Mon, 10 Oct 1994

IMF lending policies

Developing nations dealt a humiliating blow to the International Monetary Fund (IMF) in Madrid last Sunday when they scuttled a proposal that would have effectively increased international foreign exchange reserves.

IMF managing director Michel Camdessus originated the scheme in an effort to help meet the need for an estimated $375 billion of new liquidity in the world economy over the next five years as international trade volumes continue to expand.

This was to be achieved by issuing roughly $50 billion in new foreign exchange reserves to the IMF members, in proportion to their share holdings in the fund.

The reserves were to take the form of Special Drawing Rights which can be cashed in by the banks or used to acquire low cost loans from the World Bank.

The United States and most other Group of Seven industrial nations were reportedly furious with Camdessus, whom they accused of trying to force them to approve billions of dollars more financial aid than they were willing to accept.

While a compromise deal is likely to be agreed in the next two months, the significance of the proposal's defeat lies not so much in the policy consequences, which are minimal, but rather in the message it sends to the rich nations that have dominated the IMF and World Bank policies for so long.

The reality is that the IMF has done little to help those nations that are currently playing a pivotal role in pulling the world out of recession.

They have achieved much of their growth through their efforts to attract private capital and dismantle trade barriers rather than due to the policies of the financial institutions. Private capital is leading the way.

The IMF has projected a 3.1 percent growth rate for the world economy next year, twice the average rate experienced between 1990-1993.
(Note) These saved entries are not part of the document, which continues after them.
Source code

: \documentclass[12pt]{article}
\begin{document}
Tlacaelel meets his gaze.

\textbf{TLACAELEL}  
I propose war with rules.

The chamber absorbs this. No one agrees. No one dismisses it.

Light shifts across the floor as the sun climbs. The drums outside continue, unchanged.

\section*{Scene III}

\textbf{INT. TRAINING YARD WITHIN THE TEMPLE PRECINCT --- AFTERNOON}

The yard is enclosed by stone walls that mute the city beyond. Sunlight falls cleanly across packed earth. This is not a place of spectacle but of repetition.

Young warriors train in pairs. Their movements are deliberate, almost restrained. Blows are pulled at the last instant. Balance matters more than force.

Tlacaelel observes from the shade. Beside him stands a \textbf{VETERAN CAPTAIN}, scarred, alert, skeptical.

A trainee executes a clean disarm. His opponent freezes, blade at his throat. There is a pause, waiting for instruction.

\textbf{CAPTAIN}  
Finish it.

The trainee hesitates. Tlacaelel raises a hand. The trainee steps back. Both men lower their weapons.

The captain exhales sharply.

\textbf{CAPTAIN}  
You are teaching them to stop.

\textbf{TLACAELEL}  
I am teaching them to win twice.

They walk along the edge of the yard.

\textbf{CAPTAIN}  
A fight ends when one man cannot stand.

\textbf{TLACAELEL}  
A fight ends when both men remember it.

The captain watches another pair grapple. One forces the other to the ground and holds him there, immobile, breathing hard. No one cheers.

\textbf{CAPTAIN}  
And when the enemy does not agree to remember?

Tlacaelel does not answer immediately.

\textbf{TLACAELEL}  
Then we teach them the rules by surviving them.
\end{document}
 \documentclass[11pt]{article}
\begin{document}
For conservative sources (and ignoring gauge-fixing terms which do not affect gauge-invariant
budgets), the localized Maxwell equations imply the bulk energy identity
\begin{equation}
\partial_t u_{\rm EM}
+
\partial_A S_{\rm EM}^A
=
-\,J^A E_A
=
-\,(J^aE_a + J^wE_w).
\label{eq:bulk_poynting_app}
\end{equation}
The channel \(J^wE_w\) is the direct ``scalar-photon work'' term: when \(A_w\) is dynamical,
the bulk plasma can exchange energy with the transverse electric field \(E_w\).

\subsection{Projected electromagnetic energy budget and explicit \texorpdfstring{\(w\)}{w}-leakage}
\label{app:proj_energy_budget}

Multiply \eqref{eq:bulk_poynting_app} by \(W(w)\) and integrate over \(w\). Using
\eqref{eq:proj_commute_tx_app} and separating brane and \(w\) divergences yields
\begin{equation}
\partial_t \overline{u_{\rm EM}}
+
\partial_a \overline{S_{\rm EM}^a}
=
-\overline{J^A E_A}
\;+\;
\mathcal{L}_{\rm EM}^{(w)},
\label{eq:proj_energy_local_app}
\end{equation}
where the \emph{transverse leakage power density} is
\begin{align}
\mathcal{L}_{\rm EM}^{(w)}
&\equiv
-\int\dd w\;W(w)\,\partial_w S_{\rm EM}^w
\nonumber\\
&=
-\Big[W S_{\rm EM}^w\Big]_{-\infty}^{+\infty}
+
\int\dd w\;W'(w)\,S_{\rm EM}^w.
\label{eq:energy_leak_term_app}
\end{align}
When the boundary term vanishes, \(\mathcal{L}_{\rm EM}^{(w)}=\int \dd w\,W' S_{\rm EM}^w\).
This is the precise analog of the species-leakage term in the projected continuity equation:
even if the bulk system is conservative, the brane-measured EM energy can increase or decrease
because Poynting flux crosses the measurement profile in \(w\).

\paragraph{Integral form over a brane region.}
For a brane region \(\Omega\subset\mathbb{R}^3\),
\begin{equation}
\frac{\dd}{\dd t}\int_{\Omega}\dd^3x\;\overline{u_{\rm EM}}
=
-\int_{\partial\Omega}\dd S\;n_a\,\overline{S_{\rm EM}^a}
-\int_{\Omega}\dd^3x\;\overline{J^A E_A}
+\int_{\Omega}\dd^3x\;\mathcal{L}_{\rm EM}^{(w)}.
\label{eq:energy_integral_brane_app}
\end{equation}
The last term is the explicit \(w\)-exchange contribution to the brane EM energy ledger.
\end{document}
The forecast for developing nations is 5.6 percent, double that of industrial nations. Several rapidly developing nations of Asia, including Thailand, are expected to post growth rates of around eight percent.

India's finance minister, Manmohan Singh, came up with the most ambitious role for the financial institutions that would also help prevent them from becoming anachronistic in a world where private capital is dominating economic growth.

"For the first time in human history, the complete conquest of poverty, ill health and illiteracy is a technically and financially feasible goal of human endeavor," he said.

This is the objective to which the (IMF and World Bank) must dedicate themselves.